Dataset records
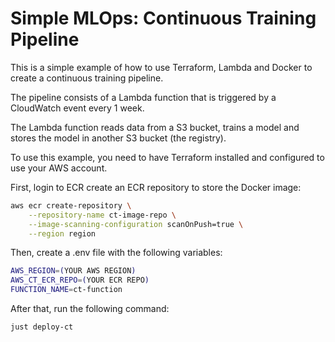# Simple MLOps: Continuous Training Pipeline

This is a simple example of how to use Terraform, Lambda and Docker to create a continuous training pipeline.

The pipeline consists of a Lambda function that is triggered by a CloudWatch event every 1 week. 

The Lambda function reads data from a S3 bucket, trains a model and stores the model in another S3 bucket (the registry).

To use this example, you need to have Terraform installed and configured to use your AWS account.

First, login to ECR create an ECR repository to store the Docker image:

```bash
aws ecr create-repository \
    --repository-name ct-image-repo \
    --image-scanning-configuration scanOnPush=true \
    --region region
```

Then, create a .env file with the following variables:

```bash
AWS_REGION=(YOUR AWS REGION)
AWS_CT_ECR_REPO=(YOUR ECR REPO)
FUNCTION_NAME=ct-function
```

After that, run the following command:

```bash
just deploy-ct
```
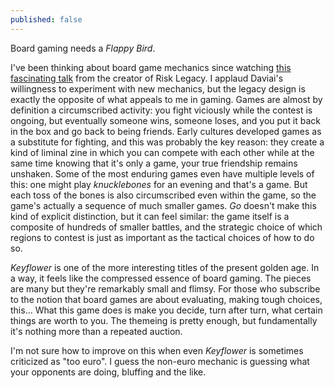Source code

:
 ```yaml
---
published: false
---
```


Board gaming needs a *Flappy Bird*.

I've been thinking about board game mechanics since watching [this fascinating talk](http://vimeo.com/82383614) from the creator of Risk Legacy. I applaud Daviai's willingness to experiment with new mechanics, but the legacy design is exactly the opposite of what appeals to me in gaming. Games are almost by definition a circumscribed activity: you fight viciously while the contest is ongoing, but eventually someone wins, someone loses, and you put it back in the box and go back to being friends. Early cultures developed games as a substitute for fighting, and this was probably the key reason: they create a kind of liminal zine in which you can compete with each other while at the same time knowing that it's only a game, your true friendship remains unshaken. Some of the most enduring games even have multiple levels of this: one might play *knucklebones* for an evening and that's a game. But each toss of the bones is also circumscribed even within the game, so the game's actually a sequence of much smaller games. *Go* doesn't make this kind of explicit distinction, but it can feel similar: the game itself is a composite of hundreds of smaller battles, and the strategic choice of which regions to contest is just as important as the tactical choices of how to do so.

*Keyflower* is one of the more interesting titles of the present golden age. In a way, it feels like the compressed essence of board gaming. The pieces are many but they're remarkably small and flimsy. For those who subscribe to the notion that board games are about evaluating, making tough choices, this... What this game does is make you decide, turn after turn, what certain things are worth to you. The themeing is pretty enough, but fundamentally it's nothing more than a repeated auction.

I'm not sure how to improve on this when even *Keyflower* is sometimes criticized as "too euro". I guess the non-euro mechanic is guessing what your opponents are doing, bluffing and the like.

> [What to work on]: For every line in the data above that holds "image", return the line itself.

> [Worked solution]:
First, login to ECR create an ECR repository to store the Docker image:
    --repository-name ct-image-repo \
    --image-scanning-configuration scanOnPush=true \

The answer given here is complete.